*** Opening of Data section ***
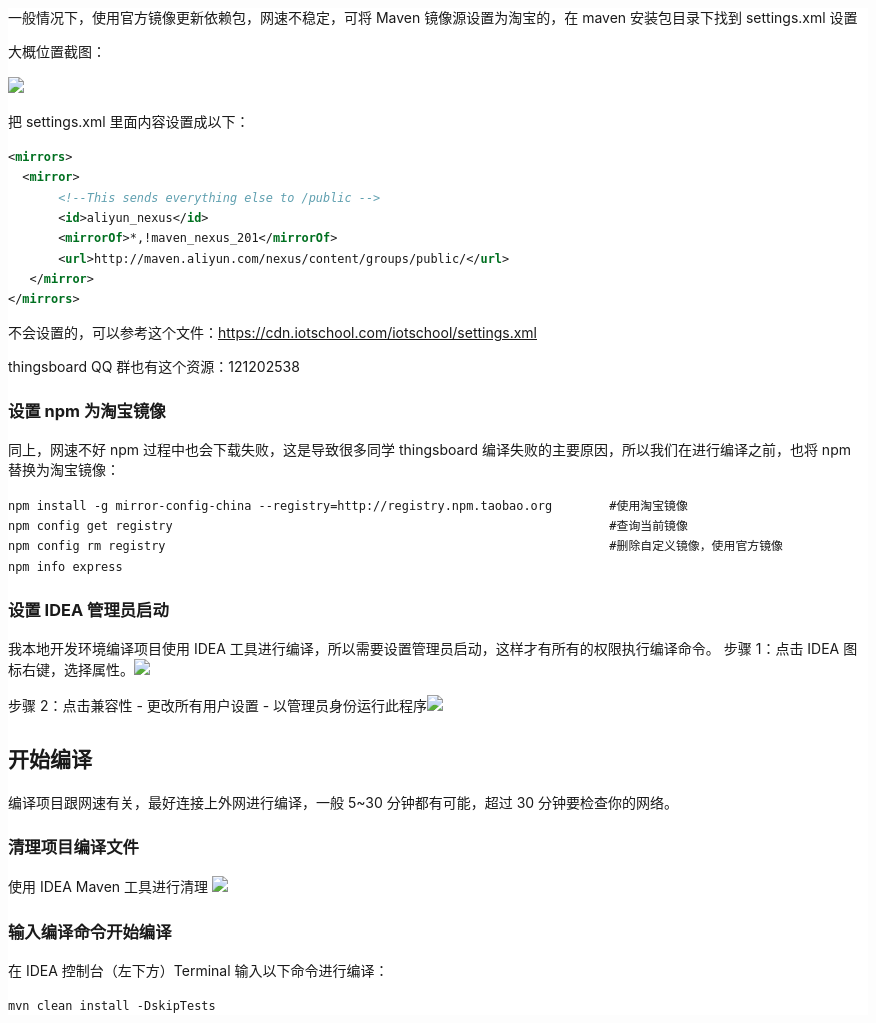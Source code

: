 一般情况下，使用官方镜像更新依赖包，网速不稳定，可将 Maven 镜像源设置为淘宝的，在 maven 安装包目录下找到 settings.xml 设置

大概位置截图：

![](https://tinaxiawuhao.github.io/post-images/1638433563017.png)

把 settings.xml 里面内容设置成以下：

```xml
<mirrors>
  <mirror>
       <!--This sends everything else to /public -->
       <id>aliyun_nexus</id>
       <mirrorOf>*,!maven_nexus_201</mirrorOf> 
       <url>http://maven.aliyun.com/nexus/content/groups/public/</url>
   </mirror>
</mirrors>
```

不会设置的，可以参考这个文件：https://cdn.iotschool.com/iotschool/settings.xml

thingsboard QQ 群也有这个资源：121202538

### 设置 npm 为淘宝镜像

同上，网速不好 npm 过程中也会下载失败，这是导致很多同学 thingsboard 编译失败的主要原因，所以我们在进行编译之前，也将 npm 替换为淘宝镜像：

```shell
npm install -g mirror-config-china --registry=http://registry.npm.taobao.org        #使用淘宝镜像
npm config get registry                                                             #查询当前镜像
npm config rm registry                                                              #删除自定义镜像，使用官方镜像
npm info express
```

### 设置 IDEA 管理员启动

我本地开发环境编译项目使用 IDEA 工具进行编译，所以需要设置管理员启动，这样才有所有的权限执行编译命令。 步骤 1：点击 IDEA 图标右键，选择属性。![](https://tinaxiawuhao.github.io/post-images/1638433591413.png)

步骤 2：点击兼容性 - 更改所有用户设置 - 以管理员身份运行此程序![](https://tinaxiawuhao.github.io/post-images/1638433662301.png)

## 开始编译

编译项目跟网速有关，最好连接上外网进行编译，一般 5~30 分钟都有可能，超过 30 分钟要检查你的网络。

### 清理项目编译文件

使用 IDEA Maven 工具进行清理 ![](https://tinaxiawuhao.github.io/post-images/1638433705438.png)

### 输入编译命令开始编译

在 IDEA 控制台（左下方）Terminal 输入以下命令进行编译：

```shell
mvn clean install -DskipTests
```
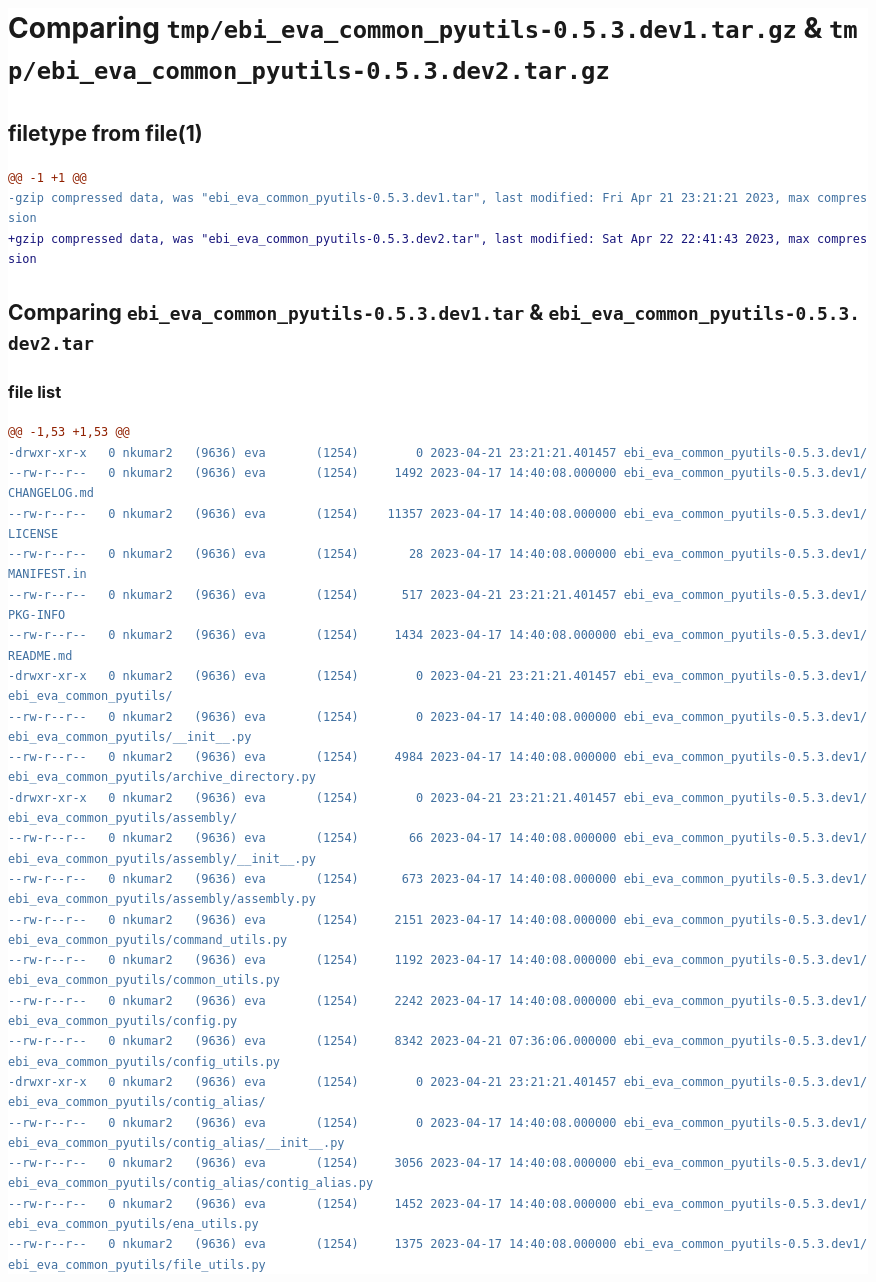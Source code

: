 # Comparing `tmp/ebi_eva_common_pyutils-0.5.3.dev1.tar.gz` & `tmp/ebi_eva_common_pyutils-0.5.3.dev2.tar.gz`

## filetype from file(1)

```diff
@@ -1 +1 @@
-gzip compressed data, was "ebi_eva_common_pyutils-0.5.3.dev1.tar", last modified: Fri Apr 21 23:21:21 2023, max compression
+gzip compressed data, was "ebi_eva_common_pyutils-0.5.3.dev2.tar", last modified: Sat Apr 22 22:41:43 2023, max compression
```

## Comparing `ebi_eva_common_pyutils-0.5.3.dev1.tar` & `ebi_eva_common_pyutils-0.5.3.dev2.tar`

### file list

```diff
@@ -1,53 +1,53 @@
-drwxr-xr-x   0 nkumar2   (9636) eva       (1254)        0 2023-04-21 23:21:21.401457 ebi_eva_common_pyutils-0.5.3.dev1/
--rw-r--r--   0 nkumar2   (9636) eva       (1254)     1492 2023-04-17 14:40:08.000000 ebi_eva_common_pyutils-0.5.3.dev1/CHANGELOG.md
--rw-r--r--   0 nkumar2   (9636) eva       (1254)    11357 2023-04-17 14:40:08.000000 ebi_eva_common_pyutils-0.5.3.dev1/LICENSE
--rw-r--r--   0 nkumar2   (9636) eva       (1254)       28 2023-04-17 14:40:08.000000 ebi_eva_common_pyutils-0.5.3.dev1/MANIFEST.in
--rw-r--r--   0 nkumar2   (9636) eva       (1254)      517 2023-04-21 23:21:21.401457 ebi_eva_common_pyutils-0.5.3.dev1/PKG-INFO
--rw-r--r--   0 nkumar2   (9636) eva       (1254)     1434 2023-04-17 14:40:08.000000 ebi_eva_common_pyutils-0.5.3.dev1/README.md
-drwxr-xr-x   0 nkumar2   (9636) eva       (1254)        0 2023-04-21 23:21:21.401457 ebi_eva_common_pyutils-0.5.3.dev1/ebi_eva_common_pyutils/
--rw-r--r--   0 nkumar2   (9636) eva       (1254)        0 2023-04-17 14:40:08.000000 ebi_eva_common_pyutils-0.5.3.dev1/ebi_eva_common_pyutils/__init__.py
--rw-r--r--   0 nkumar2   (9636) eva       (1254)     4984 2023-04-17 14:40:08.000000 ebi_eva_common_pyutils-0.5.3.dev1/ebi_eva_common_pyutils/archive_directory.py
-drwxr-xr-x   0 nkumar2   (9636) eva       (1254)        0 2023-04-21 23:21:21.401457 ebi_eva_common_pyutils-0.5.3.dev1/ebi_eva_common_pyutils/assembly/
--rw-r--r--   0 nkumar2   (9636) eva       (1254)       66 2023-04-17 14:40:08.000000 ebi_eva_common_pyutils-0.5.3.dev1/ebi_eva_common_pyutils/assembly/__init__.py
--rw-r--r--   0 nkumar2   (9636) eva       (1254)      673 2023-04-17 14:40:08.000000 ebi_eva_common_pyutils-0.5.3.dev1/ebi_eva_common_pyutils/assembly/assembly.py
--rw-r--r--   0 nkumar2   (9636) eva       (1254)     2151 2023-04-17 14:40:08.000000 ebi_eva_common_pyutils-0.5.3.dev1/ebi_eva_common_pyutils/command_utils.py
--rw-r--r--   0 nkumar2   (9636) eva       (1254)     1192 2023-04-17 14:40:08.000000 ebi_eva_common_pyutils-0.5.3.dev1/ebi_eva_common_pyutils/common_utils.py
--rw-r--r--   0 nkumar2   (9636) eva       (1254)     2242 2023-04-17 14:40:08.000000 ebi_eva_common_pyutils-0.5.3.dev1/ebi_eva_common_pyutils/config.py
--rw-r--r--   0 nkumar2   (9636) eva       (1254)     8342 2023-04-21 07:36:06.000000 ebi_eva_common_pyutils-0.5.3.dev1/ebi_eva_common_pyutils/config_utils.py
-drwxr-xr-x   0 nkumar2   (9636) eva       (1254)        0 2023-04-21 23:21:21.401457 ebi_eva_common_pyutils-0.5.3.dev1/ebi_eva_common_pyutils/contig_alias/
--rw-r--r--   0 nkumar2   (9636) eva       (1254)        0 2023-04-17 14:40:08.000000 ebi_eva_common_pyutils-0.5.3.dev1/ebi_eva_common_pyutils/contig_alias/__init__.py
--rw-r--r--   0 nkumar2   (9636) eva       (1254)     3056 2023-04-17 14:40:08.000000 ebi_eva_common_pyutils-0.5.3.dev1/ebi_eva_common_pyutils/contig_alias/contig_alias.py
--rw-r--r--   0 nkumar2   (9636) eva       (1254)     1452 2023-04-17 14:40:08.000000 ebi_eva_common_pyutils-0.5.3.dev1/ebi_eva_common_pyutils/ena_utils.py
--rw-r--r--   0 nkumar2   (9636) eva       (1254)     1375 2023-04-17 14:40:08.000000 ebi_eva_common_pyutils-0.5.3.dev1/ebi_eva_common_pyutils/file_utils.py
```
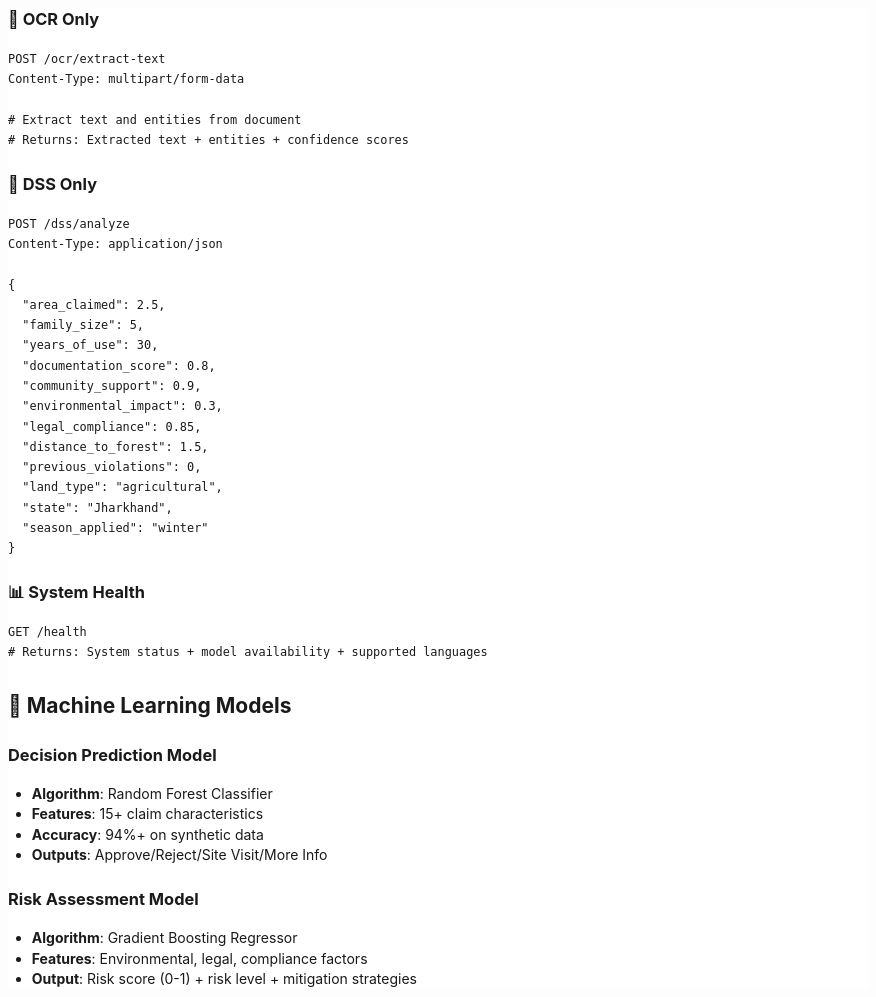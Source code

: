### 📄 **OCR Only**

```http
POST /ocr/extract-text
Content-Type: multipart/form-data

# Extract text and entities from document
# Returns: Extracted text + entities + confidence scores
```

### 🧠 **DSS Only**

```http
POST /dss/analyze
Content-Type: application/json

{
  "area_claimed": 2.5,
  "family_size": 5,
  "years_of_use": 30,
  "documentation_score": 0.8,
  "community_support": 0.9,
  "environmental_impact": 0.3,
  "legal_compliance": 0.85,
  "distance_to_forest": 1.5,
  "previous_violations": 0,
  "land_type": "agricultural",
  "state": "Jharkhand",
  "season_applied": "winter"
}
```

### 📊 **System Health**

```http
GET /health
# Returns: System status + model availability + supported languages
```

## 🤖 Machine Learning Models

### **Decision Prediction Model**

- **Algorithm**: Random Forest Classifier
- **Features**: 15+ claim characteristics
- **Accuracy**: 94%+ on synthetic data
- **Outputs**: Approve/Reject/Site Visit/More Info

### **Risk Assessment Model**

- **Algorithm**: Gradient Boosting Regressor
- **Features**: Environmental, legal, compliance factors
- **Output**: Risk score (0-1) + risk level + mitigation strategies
*** Close of Data section ***
Work out how many lines in the entries contain "text" and give that number alone.

3